Aims: Right ventricular (RV) dysfunction is a marker of poor prognosis in heart failure (HF) patients. It is still unclear whether RV function might influence response to cardiac resynchronization therapy (CRT).
Methods: Forty-four consecutive patients with HF, large QRS, and either intraventricular or interventricular dyssynchrony underwent echocardiographic evaluation before, 1 month after, and 6 months after CRT. Response to CRT was considered in case of significant LV reverse remodeling, defined as the occurrence of LV end-systolic volume (LVESV) reduction > or =15% at 6 months.

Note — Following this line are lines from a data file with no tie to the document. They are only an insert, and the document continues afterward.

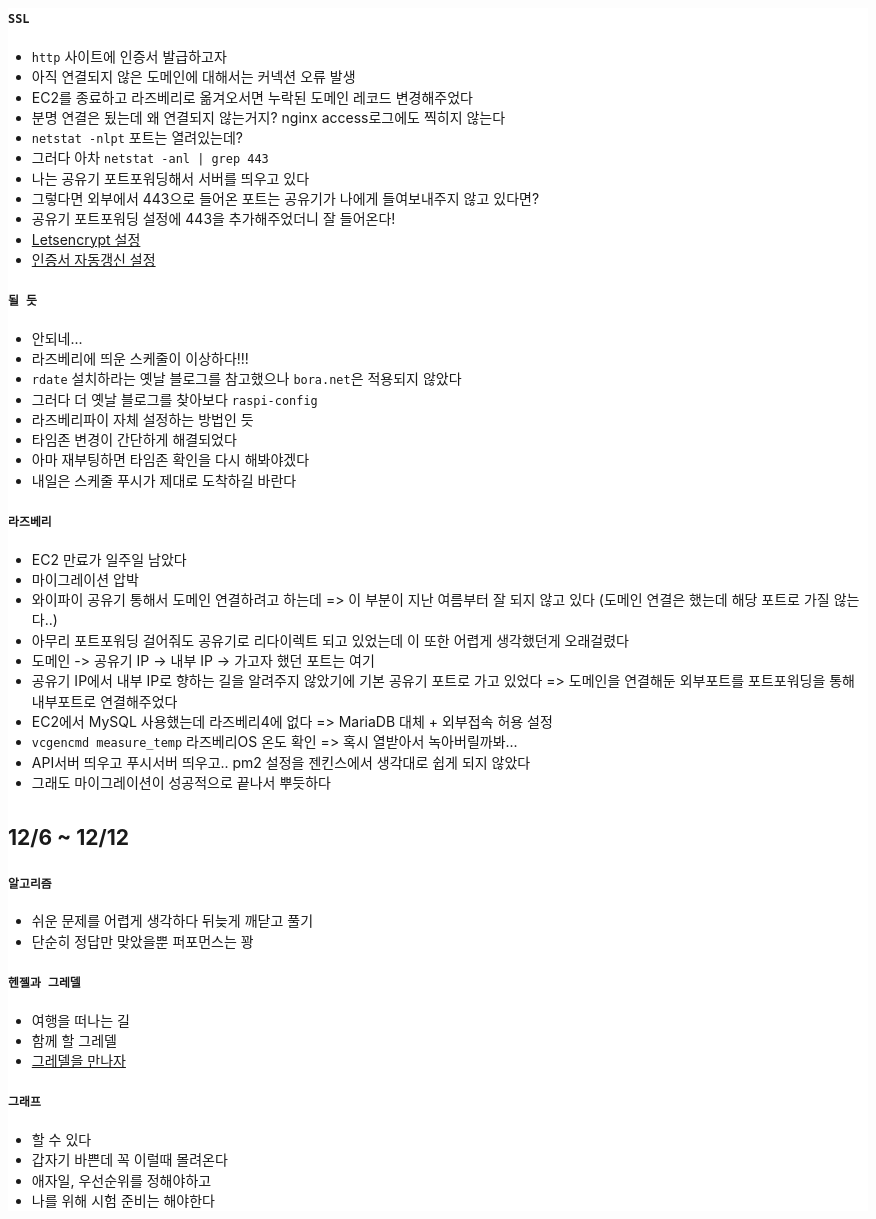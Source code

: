 #### `SSL`
- `http` 사이트에 인증서 발급하고자
- 아직 연결되지 않은 도메인에 대해서는 커넥션 오류 발생
- EC2를 종료하고 라즈베리로 옮겨오서면 누락된 도메인 레코드 변경해주었다
- 분명 연결은 됬는데 왜 연결되지 않는거지? nginx access로그에도 찍히지 않는다
- `netstat -nlpt` 포트는 열려있는데?
- 그러다 아차 `netstat -anl | grep 443`
- 나는 공유기 포트포워딩해서 서버를 띄우고 있다
- 그렇다면 외부에서 443으로 들어온 포트는 공유기가 나에게 들여보내주지 않고 있다면?
- 공유기 포트포워딩 설정에 443을 추가해주었더니 잘 들어온다!
- [Letsencrypt 설정](https://happist.com/573990/%EC%B5%9C%EC%8B%A0-lets-encrypt-ssl-%EC%9D%B8%EC%A6%9D%EC%84%9C-%EB%B0%9C%EA%B8%89-%EB%B0%A9%EB%B2%95-3%EA%B0%80%EC%A7%80-%EC%A0%95%EB%A6%AC)
- [인증서 자동갱신 설정](https://devlog.jwgo.kr/2019/04/16/how-to-lets-encrypt-ssl-renew/)

#### `될 듯`
- 안되네...
- 라즈베리에 띄운 스케줄이 이상하다!!!
- `rdate` 설치하라는 옛날 블로그를 참고했으나 `bora.net`은 적용되지 않았다
- 그러다 더 옛날 블로그를 찾아보다 `raspi-config`
- 라즈베리파이 자체 설정하는 방법인 듯
- 타임존 변경이 간단하게 해결되었다
- 아마 재부팅하면 타임존 확인을 다시 해봐야겠다
- 내일은 스케줄 푸시가 제대로 도착하길 바란다

#### `라즈베리`
- EC2 만료가 일주일 남았다
- 마이그레이션 압박
- 와이파이 공유기 통해서 도메인 연결하려고 하는데 => 이 부분이 지난 여름부터 잘 되지 않고 있다 (도메인 연결은 했는데 해당 포트로 가질 않는다..)
- 아무리 포트포워딩 걸어줘도 공유기로 리다이렉트 되고 있었는데 이 또한 어렵게 생각했던게 오래걸렸다
- 도메인 -> 공유기 IP -> 내부 IP -> 가고자 했던 포트는 여기
- 공유기 IP에서 내부 IP로 향하는 길을 알려주지 않았기에 기본 공유기 포트로 가고 있었다 => 도메인을 연결해둔 외부포트를 포트포워딩을 통해 내부포트로 연결해주었다
- EC2에서 MySQL 사용했는데 라즈베리4에 없다 => MariaDB 대체 + 외부접속 허용 설정
- `vcgencmd measure_temp` 라즈베리OS 온도 확인 => 혹시 열받아서 녹아버릴까봐...
- API서버 띄우고 푸시서버 띄우고.. pm2 설정을 젠킨스에서 생각대로 쉽게 되지 않았다
- 그래도 마이그레이션이 성공적으로 끝나서 뿌듯하다

## 12/6 ~ 12/12
#### `알고리즘`
- 쉬운 문제를 어렵게 생각하다 뒤늦게 깨닫고 풀기
- 단순히 정답만 맞았을뿐 퍼포먼스는 꽝

#### `헨젤과 그레델`
- 여행을 떠나는 길
- 함께 할 그레델
- [그레델을 만나자](https://brunch.co.kr/@duotoneofficial/28)

#### `그래프`
- 할 수 있다
- 갑자기 바쁜데 꼭 이럴때 몰려온다
- 애자일, 우선순위를 정해야하고
- 나를 위해 시험 준비는 해야한다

Results: All echocardiographic indexes of baseline RV function and dimensions were significantly more impaired in nonresponders versus responders to CRT: tricuspid annular plane systolic excursion (TAPSE 15 +/- 4 mm vs 20 +/- 5 mm, P = 0.001), RV systolic pulmonary artery pressure (RVSP 39 +/- 14 mmHg vs 27 +/- 8 mmHg, P = 0.02), RV end-diastolic area (RVEDA 23 +/- 6 cm(2) vs 16 +/- 3 cm(2) P < 0.001), RV end-systolic area (RVESA 16 +/- 6 cm(2) vs 8 +/- 2 cm(2), P = 0.001), and RV fractional area change (30 +/- 12% vs 48 +/- 8%, P < 0.001). All the indexes of RV function significantly correlated with the percentage of LVESV reduction after CRT. Severe RV dysfunction was defined as TAPSE < or =14 mm and the population was stratified into two groups based on baseline TAPSE < or = or > 14 mm. As compared to those with high TAPSE (n = 30), patients with low TAPSE (n = 14) were less likely to show LV reverse remodeling after CRT (76% vs 14%, P < 0.001).
Conclusions: Our study suggests that RV function significantly affects response to CRT. Poor LV reverse remodeling occurs after CRT in patients with HF having severe RV dysfunction at baseline.